**What the exercise asks**
The lines to print run from the top of the material below to the line with "of the software?", inclusive; please copy them exactly, without pictures.

++++

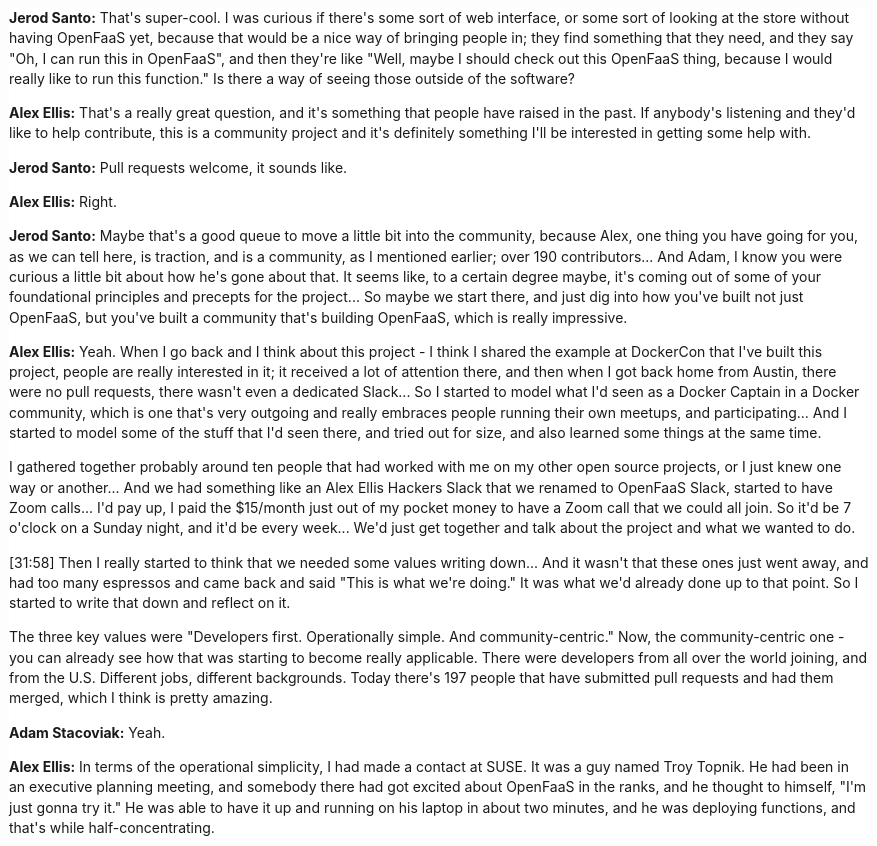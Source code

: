 **Jerod Santo:** That's super-cool. I was curious if there's some sort of web interface, or some sort of looking at the store without having OpenFaaS yet, because that would be a nice way of bringing people in; they find something that they need, and they say "Oh, I can run this in OpenFaaS", and then they're like "Well, maybe I should check out this OpenFaaS thing, because I would really like to run this function." Is there a way of seeing those outside of the software?

**Alex Ellis:** That's a really great question, and it's something that people have raised in the past. If anybody's listening and they'd like to help contribute, this is a community project and it's definitely something I'll be interested in getting some help with.

**Jerod Santo:** Pull requests welcome, it sounds like.

**Alex Ellis:** Right.

**Jerod Santo:** Maybe that's a good queue to move a little bit into the community, because Alex, one thing you have going for you, as we can tell here, is traction, and is a community, as I mentioned earlier; over 190 contributors... And Adam, I know you were curious a little bit about how he's gone about that. It seems like, to a certain degree maybe, it's coming out of some of your foundational principles and precepts for the project... So maybe we start there, and just dig into how you've built not just OpenFaaS, but you've built a community that's building OpenFaaS, which is really impressive.

**Alex Ellis:** Yeah. When I go back and I think about this project - I think I shared the example at DockerCon that I've built this project, people are really interested in it; it received a lot of attention there, and then when I got back home from Austin, there were no pull requests, there wasn't even a dedicated Slack... So I started to model what I'd seen as a Docker Captain in a Docker community, which is one that's very outgoing and really embraces people running their own meetups, and participating... And I started to model some of the stuff that I'd seen there, and tried out for size, and also learned some things at the same time.

I gathered together probably around ten people that had worked with me on my other open source projects, or I just knew one way or another... And we had something like an Alex Ellis Hackers Slack that we renamed to OpenFaaS Slack, started to have Zoom calls... I'd pay up, I paid the $15/month just out of my pocket money to have a Zoom call that we could all join. So it'd be 7 o'clock on a Sunday night, and it'd be every week... We'd just get together and talk about the project and what we wanted to do.

\[31:58\] Then I really started to think that we needed some values writing down... And it wasn't that these ones just went away, and had too many espressos and came back and said "This is what we're doing." It was what we'd already done up to that point. So I started to write that down and reflect on it.

The three key values were "Developers first. Operationally simple. And community-centric." Now, the community-centric one - you can already see how that was starting to become really applicable. There were developers from all over the world joining, and from the U.S. Different jobs, different backgrounds. Today there's 197 people that have submitted pull requests and had them merged, which I think is pretty amazing.

**Adam Stacoviak:** Yeah.

**Alex Ellis:** In terms of the operational simplicity, I had made a contact at SUSE. It was a guy named Troy Topnik. He had been in an executive planning meeting, and somebody there had got excited about OpenFaaS in the ranks, and he thought to himself, "I'm just gonna try it." He was able to have it up and running on his laptop in about two minutes, and he was deploying functions, and that's while half-concentrating.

++++

**Your response**
Source code

: **Jerod Santo:** That's super-cool. I was curious if there's some sort of web interface, or some sort of looking at the store without having OpenFaaS yet, because that would be a nice way of bringing people in; they find something that they need, and they say "Oh, I can run this in OpenFaaS", and then they're like "Well, maybe I should check out this OpenFaaS thing, because I would really like to run this function." Is there a way of seeing those outside of the software?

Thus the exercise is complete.